Was es vermutlich auch war. Nur für Mariana nicht.
Für ihre Mutter jedoch auch nicht. Strafend blickte sie den Bietenden an. »Wollen Sie mich und meine Tochter beleidigen? Dieses Gebot habe ich nicht gehört.«
»Zehntausend!«, rief der nächste.
»Das klingt schon besser.« Amandas Gesicht hellte sich auf. »Das ist doch mal ein Ausgangspunkt. Aber das reicht noch lange nicht.«
Das wussten die Anwesenden auch. Und wie viele Nullen an einer Zahl hingen, war ihnen sowieso egal. So viel Geld, wie sie hatten, interessierte sie das nicht.

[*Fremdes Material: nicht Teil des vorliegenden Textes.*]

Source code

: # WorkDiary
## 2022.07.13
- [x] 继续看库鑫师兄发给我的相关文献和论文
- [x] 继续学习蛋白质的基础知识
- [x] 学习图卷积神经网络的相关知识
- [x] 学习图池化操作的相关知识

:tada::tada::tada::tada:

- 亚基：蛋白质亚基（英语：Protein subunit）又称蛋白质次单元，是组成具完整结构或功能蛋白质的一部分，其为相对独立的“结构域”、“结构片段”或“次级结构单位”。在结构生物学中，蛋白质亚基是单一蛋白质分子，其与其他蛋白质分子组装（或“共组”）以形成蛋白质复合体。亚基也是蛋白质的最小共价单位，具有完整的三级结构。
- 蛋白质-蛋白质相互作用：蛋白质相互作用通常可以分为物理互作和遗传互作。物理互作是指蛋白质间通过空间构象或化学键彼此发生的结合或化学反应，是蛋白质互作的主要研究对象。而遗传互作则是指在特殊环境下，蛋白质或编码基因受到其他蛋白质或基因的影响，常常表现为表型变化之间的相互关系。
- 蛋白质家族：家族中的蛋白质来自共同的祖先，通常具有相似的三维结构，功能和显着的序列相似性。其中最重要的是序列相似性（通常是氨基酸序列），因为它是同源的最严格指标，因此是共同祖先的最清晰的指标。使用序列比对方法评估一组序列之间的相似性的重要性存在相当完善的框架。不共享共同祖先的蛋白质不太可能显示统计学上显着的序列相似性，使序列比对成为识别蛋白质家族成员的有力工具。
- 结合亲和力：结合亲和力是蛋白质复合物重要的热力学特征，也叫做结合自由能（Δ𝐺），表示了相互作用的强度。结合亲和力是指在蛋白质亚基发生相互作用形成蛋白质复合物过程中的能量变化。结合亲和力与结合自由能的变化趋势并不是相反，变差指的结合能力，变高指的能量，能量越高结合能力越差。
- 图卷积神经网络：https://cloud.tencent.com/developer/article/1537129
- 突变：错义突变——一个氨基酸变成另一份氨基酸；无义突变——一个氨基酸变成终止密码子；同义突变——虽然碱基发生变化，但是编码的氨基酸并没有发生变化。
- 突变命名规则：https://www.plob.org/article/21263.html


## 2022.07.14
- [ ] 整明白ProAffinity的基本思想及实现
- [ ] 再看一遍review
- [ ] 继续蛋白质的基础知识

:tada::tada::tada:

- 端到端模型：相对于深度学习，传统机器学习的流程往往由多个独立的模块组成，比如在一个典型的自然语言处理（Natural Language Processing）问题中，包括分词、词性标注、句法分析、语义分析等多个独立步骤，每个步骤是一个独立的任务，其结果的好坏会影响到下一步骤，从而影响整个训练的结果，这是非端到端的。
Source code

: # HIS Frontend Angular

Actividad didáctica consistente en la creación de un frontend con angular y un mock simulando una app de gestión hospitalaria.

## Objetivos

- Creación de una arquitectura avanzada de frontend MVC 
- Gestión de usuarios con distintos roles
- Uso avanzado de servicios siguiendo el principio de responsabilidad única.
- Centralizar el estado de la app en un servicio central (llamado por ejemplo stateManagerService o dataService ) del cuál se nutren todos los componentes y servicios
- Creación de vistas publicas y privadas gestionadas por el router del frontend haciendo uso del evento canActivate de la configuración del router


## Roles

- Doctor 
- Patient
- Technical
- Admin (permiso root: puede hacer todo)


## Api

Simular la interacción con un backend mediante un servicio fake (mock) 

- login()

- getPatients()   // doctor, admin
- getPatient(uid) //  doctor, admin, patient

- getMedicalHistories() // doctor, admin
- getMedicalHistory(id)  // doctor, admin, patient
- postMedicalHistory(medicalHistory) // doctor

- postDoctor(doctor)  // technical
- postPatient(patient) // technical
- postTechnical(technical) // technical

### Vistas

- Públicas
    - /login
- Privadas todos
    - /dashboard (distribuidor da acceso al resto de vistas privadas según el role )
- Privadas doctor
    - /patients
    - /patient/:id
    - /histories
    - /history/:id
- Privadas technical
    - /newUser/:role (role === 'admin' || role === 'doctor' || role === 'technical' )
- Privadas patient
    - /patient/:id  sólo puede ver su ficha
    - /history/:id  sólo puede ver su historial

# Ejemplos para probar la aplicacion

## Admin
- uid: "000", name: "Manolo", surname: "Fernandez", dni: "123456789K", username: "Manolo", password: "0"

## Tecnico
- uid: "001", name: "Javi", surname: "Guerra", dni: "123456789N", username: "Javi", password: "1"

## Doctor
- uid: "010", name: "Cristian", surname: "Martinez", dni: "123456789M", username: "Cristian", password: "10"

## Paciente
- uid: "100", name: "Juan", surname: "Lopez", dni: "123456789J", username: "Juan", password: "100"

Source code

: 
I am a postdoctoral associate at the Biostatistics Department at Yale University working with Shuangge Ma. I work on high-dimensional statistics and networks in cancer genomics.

Und so flogen die Zahlen hin und her, die jungen Männer machten sich ein Vergnügen daraus, sich gegenseitig zu überbieten.
Um sich nicht allzu sehr über all das hier zu ärgern, versuchte Mariana, ihre Gedanken in eine andere Richtung zu lenken. Aus langjähriger Erfahrung seit ihrer Kindheit wusste sie, dass den Weg des geringsten Widerstands zu gehen mit ihrer Mutter die einfachste Methode war. Nicht immer unbedingt die angenehmste, aber manchmal musste man das in Kauf nehmen.
Deshalb bekam sie fast nur am Rande mit, wie die Auktion, die sich um ihre Person drehte, abgeschlossen wurde. Erst als ihre Tante Abigail sie schmerzhaft in die Seite stieß, merkte sie, dass ein grinsender junger Mann vor ihr stand, der sie zum Tanz abholen wollte. Er hatte sie wohl ›gewonnen‹.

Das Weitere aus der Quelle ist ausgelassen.